Sport has provided opportunities for Aboriginal and Torres Strait Islander people to excel and to overcome social inequalities’. Discuss this statement with reference to a chosen code of sport and historic context

The survival and identities of the Aboriginal and Torres Strait Islander (ATSI) people are expressed through culture and sports. Through art and sports, the indigenous people are able to express their culture vividly. They can also express their identity, history and their relationship to land. Thus, sport is an essential element in the culture of the Aboriginal and Torres Strait Islander people. The Aboriginal communities unite and participate at higher levels of competition through sports1. Historically, the ATSI communities have experienced various hardships because of the initiatives of the government to control and assimilate their people into a civilized culture including sports. The development of sports in the ATSI can be track from Aboriginal historical timeline2. As we discuss how sport has helped the ATSI people to prosper and overcome social inequalities, reference is made to the Australian Sports Commission code of Behaviour and historic context of the Indigenous.
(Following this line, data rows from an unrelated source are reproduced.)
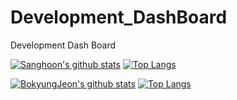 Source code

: # Development_DashBoard
Development Dash Board

[![Sanghoon's github stats](https://github-readme-stats.vercel.app/api?username=silenc3502)](https://github.com/embedded-bitai/Mercenary)
[![Top Langs](https://github-readme-stats.vercel.app/api/top-langs/?username=silenc3502)](https://github.com/embedded-bitai/Mercenary)

[![BokyungJeon's github stats](https://github-readme-stats.vercel.app/api?username=BokyungJeon )](https://github.com/embedded-bitai/Mercenary)
[![Top Langs](https://github-readme-stats.vercel.app/api/top-langs/?username=BokyungJeon )](https://github.com/embedded-bitai/Mercenary)
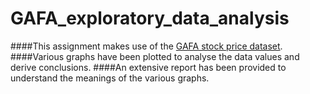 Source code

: # GAFA_exploratory_data_analysis

####This assignment makes use of the [GAFA stock price dataset](https://www.kaggle.com/stexo92/gafa-stock-prices).
####Various graphs have been plotted to analyse the data values and derive conclusions.
####An extensive report has been provided to understand the meanings of the various graphs.
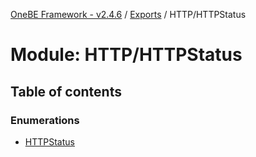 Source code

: [OneBE Framework - v2.4.6](../README.md) / [Exports](../modules.md) / HTTP/HTTPStatus

# Module: HTTP/HTTPStatus

## Table of contents

### Enumerations

- [HTTPStatus](../enums/HTTP_HTTPStatus.HTTPStatus.md)
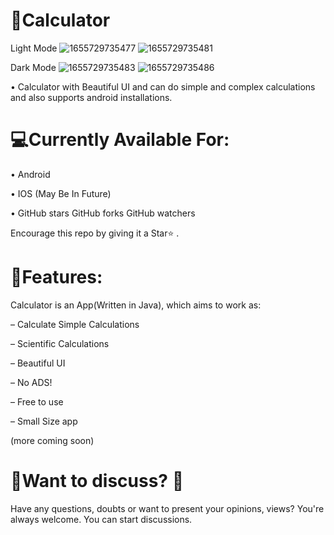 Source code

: # 📲Calculator

Light Mode
![1655729735477](https://user-images.githubusercontent.com/76106639/174606737-ba022578-2c88-4768-a5f9-e483775b922c.jpg)
![1655729735481](https://user-images.githubusercontent.com/76106639/174606826-745dda9b-ca3e-4e56-9b7a-a78329a6fa58.jpg)

Dark Mode
![1655729735483](https://user-images.githubusercontent.com/76106639/174606890-90803ffb-dac8-4049-b196-e6f457b25df0.jpg)
![1655729735486](https://user-images.githubusercontent.com/76106639/174606949-9b7fd765-b9b6-4e60-b48f-8ba394586120.jpg)


• Calculator with Beautiful UI and can do simple and complex calculations and also supports android installations.

# 💻Currently Available For:

• Android 

• IOS (May Be In Future)

• GitHub stars GitHub forks GitHub watchers


Encourage this repo by giving it a Star⭐ .

# 🎁Features:

Calculator is an App(Written in Java), which aims to work as:

– Calculate Simple Calculations 

– Scientific Calculations

– Beautiful UI

– No ADS!

– Free to use

– Small Size app

(more coming soon)

# 💬Want to discuss? 💬
Have any questions, doubts or want to present your opinions, views? You're always welcome. You can start discussions.
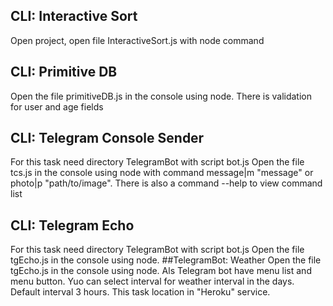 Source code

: ## CLI: Interactive Sort
Open project, open file InteractiveSort.js with node command   
## CLI: Primitive DB
Open the file primitiveDB.js in the console using node. There is validation for user and age fields  
## CLI: Telegram Console Sender
For this task need directory TelegramBot with script bot.js
Open the file tcs.js in the console using node with command message|m "message" or photo|p "path/to/image".
There is also a command --help to view command list  
## CLI: Telegram Echo
For this task need directory TelegramBot with script bot.js
Open the file tgEcho.js in the console using node.
##TelegramBot: Weather
Open the file tgEcho.js in the console using node. Als Telegram bot have menu list and menu button.
Yuo can select interval for weather interval in the days. Default interval 3 hours. 
This task location in "Heroku" service.
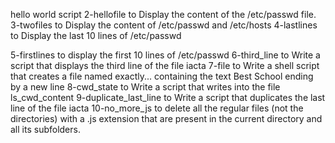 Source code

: hello world script
2-hellofile to Display the content of the /etc/passwd file.
3-twofiles to Display the content of /etc/passwd and /etc/hosts
4-lastlines to Display the last 10 lines of /etc/passwd


5-firstlines to display the first 10 lines of /etc/passwd
6-third_line to Write a script that displays the third line of the file iacta
7-file to Write a shell script that creates a file named exactly... containing the text Best School ending by a new line
8-cwd_state to Write a script that writes into the file ls_cwd_content
9-duplicate_last_line to Write a script that duplicates the last line of the file iacta
10-no_more_js to delete all the regular files (not the directories) with a .js extension that are present in the current directory and all its subfolders.
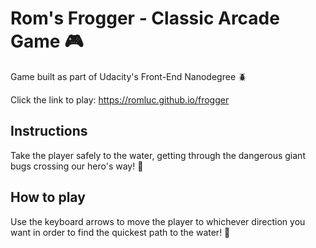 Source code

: Rom's Frogger - Classic Arcade Game :video_game:
===============================

Game built as part of Udacity's Front-End Nanodegree :beetle:

Click the link to play: https://romluc.github.io/frogger 

## Instructions

Take the player safely to the water, getting through the dangerous giant bugs crossing our hero's way! :running:

## How to play

Use the keyboard arrows to move the player to whichever direction you want in order to find the quickest path to the water! :ocean:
Before colonization the ATSI people survived on hunting and gathering over the Australian landscape and could travel from one place to another in search of basic needs. Through nomadic nature of life and social gatherings, the indigenous renewed kinship ties and established games which become the basis for sports3. There existed geographical differences between communities creating diversity in how cultural expression. The main elements of cultural expression among the traditional indigenous include dance, music, oral storytelling, and art and craft4. However, contemporary Aboriginal art has changed due to colonization and regional differences. New forms of cultural expression including sports have been generated among the ATSI people. In particular, sport helps to establish indigenous identity and develop role models for young people in the Indigenous community5. The sporting activities in Australia are conducted based on the code of Behaviour that seeks to protect the social rights of all groups of people including the Indigenous Australian. The code holds all the participants in sport accountable to their behaviour and one of the principles it stipulates is equal treatment and demonstration of right social behaviour.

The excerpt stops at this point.